The first trailer has been released for a new sci-fi thriller 5th Passenger and the cool think about this film is that it brings together several fan-favorite Star Trek cast members.

…The cast of the film includes Doug Jones (Star Trek: Discovery), Tim Russ (Star Trek: Voyager, Star Trek: The Next Generation, Star Trek: Deep Space Nine), Marina Sirtis (Star Trek: The Next Generation, Star Trek: First Contact, Star Trek: Generations), and Armin Shimerman (Star Trek: Deep Space Nine).

5th Passenger was funded through Kickstarter and they ended up raising a little over $80,000. The goal was to create the film centered around a strong female lead. The director of the film, Scott Blake, had this to say about his film:

“I directed 5th Passenger because it’s a film I wanted to see. It is inspired by my love of the science fiction genre, The Twilight Zone, and Alfred Hitchcock Presents. All twisted storylines with principled characters thrown into extreme situations where society breaks down and their morals and values are tested.”

 

(16) KISSY-FACE. Iphinome hit it out of the park with these two scales for measuring literary displays of affection:

Having given it some thought, here’s a kissy-face scale.

0 – No kissy face
1 – rare and chaste kissy face
2 – What you would expect from two people who date
3 – Delectable, some people do like to make kissy face and it is wonderful but that’s not the main plot
4 – There’s a lot of kissy face here. Might be uncomfortable.
5 – They’re kissing again. Is this a kissing book?

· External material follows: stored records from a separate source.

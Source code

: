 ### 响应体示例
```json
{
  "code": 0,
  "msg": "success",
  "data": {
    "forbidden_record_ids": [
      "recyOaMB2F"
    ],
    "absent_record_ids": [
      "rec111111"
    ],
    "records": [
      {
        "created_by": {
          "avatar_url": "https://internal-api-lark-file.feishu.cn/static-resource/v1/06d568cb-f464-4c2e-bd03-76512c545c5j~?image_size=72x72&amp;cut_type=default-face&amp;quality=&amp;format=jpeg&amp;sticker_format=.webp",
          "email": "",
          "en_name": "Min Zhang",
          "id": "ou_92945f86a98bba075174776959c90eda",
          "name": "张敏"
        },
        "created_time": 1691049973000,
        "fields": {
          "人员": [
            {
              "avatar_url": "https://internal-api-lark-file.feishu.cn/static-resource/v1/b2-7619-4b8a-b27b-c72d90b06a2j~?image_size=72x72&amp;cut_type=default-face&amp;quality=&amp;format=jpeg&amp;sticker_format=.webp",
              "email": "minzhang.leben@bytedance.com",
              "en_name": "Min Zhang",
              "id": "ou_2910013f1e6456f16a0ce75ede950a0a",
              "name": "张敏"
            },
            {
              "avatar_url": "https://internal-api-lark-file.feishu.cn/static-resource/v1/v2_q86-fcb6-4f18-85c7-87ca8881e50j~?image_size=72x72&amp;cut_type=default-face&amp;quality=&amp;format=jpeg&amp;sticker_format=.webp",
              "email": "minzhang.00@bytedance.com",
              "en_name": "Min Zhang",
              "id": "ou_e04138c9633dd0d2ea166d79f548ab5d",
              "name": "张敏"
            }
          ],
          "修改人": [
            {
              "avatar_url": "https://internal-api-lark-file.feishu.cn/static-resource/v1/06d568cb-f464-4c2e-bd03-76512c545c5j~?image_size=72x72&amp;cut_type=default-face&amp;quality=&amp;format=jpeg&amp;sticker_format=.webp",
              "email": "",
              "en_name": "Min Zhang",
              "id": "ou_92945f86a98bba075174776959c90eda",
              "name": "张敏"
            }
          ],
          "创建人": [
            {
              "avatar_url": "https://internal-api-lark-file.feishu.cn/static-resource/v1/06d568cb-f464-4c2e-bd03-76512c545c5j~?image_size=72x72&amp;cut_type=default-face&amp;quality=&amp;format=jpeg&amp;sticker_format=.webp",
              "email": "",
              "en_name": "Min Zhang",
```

And a second scale for grownup sexy times

0 – Eww no keep your cooties out of my reading time
1 – This book contains grown ups and you should assume they like sexy times from time to time but it isn’t really talked about.
2 – Implied grownup sexy times. I hate a great time last night. Come to my room later. Cut away to another scene after the kissy face.
3 – On page low detail grownup sexy times.
4 – Grown up sexy times with detail, low frequency. One or two such events in a novel length work.
4.5 – Outlander
5 – You’re reading this story because you really like reading detailed depictions of grown up sexy times.

Swordspoint gets three kissy face emoji.

[Thanks to Chip Hitchcock, JJ, DMS, Mike Kennedy, Martin Morse Wooster, Carl Slaughter, Andrew Porter, Cat Eldridge, and John King Tarpinian for some of these stories, Title credit goes to File 770 contributing editor of the day Daniel Dern.]